In the novel Trickster Travels by Natalie Zemon Davis, protagonist Al-Hasan Ibn Al-Wazzan undergoes a series of conflicts within the Christian-European culture that clash with his African-Islamic upbringing. He exposes the innately selfish nature of humans and their willingness to put aside fundamental beliefs in order to adapt to his or her environment and gain the acceptance of outsiders. Although, it is not easy for Al-Wazzan to adapt to new ideals, he keeps an open mind to Christian-European culture due to scholarly pursuits.

Despite the differences, Al-Wazzan utilizes “trickery” to thrive at the point of convergence between two unlike words. Throughout his travels, Al-Wazzan consistently struggles with his inability to fully remove himself from the ideals that stem from his strict Muslim upbringing. Perhaps, such is most evidenced by his negative attitude towards the printing press (Davis 123). Al-Wazzan wrote his most famous works while imprisoned in Europe, including Cosmography and Geography of Africa, and Lives of Illustrious Men Among the Arabs and the Hebrews.

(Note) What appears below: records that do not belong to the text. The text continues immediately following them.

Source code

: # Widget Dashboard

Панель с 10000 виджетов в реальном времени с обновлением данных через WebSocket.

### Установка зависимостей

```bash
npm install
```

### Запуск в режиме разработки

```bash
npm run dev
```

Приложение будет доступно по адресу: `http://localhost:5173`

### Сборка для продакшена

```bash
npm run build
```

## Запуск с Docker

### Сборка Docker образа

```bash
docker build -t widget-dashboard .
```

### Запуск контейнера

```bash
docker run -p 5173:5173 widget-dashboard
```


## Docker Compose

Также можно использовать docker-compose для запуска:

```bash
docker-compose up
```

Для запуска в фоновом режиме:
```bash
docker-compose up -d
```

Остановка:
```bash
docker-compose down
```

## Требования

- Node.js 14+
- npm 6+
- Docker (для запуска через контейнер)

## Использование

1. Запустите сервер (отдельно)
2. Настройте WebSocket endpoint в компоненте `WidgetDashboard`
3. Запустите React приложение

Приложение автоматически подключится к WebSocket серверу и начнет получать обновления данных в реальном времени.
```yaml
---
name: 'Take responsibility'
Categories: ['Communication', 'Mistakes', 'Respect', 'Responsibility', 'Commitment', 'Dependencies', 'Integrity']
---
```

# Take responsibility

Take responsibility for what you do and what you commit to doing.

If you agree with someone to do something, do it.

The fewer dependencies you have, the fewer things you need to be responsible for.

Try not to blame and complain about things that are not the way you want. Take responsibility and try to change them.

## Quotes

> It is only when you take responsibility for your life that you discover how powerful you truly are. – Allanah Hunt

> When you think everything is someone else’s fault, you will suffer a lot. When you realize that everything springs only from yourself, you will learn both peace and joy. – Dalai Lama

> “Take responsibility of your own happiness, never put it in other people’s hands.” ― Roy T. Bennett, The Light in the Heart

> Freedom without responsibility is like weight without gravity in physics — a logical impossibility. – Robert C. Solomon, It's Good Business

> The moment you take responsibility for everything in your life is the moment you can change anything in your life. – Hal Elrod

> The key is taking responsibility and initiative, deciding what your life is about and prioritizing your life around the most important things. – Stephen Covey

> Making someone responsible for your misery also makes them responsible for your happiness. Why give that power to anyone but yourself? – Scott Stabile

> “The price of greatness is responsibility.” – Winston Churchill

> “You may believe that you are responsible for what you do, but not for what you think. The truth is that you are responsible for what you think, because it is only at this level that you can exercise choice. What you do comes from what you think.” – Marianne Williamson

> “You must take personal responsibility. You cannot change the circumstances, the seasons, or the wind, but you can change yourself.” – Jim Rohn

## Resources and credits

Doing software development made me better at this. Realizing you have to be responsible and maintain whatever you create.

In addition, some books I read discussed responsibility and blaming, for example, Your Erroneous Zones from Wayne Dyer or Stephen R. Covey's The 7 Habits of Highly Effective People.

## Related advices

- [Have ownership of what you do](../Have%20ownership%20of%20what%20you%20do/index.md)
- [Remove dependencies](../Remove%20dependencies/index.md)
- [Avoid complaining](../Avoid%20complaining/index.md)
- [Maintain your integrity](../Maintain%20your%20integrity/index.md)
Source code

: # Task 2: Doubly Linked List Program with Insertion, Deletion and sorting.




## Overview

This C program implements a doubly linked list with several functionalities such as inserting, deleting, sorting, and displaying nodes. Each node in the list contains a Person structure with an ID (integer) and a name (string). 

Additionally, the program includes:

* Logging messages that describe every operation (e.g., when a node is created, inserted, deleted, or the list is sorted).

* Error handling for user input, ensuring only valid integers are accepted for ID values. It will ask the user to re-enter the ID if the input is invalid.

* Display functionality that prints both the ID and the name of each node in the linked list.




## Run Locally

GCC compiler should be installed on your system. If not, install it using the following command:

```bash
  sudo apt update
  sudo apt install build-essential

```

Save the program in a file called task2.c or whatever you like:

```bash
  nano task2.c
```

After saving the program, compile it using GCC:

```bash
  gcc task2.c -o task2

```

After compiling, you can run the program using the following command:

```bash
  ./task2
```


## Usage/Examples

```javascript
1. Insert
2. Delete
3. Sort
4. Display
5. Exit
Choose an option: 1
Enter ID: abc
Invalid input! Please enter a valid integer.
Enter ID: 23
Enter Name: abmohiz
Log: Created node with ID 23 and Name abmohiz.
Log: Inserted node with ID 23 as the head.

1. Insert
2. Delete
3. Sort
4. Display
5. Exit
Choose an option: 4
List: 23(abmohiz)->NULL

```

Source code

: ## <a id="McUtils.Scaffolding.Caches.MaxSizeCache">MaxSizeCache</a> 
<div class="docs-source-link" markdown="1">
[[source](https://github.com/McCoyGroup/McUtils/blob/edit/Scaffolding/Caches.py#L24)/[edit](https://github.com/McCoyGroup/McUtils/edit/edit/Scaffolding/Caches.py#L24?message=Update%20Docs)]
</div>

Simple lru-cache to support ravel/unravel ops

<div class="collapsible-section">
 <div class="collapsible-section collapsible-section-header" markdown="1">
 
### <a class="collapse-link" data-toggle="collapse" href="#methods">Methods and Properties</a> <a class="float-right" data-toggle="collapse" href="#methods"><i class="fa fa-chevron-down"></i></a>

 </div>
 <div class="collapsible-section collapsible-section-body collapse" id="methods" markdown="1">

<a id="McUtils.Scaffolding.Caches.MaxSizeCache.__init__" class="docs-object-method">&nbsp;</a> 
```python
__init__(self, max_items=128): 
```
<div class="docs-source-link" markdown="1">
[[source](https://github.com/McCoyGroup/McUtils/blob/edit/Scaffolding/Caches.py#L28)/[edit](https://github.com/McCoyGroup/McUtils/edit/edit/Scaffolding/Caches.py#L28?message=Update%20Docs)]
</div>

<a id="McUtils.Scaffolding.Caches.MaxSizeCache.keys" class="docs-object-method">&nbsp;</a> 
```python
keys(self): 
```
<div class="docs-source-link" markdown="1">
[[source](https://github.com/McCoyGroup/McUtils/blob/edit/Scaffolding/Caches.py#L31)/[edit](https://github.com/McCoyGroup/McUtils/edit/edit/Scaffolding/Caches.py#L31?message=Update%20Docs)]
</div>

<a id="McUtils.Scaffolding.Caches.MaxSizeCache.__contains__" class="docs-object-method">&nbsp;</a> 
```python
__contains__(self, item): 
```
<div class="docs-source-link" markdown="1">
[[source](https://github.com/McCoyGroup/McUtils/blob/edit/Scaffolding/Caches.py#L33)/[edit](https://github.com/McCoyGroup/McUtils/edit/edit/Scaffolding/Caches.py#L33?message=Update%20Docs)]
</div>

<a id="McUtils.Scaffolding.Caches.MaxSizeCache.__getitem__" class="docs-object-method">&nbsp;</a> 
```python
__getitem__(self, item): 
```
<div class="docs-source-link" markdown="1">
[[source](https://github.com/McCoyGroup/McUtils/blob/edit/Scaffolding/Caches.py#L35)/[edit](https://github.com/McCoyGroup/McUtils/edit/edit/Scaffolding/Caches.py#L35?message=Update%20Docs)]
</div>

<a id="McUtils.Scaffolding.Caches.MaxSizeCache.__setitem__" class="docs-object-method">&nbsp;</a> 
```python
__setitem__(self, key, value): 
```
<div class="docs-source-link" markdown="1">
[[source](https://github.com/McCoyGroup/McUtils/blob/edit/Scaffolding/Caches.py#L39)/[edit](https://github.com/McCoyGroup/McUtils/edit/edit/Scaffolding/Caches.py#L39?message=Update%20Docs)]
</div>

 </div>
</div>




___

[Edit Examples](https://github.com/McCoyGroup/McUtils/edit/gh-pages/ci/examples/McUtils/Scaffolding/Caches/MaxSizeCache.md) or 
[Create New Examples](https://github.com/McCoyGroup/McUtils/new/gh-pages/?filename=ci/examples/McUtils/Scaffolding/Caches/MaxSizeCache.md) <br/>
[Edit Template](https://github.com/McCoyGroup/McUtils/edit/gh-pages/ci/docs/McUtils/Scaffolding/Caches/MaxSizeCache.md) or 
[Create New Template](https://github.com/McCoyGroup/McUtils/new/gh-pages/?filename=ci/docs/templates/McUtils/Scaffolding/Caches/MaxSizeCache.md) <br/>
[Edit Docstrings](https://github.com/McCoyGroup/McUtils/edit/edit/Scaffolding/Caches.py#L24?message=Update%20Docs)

Nowhere in his written works does he suggest a substitution to the traditional scribal copying and calligraphy that is highly regarded in Islamic faith. His inability to accept the common European practice of the printing originates from the Arabic rejection of the printing press. Islamic tradition dictates all written work must be reproduced by hand in order to preserve the “authenticity and accuracy of a text. ” The printing press cannot be a reproducer of the holy text. It was only after his death that his works were published using the printing press. In a world consumed by religion, the greedy nature of mankind was present as always.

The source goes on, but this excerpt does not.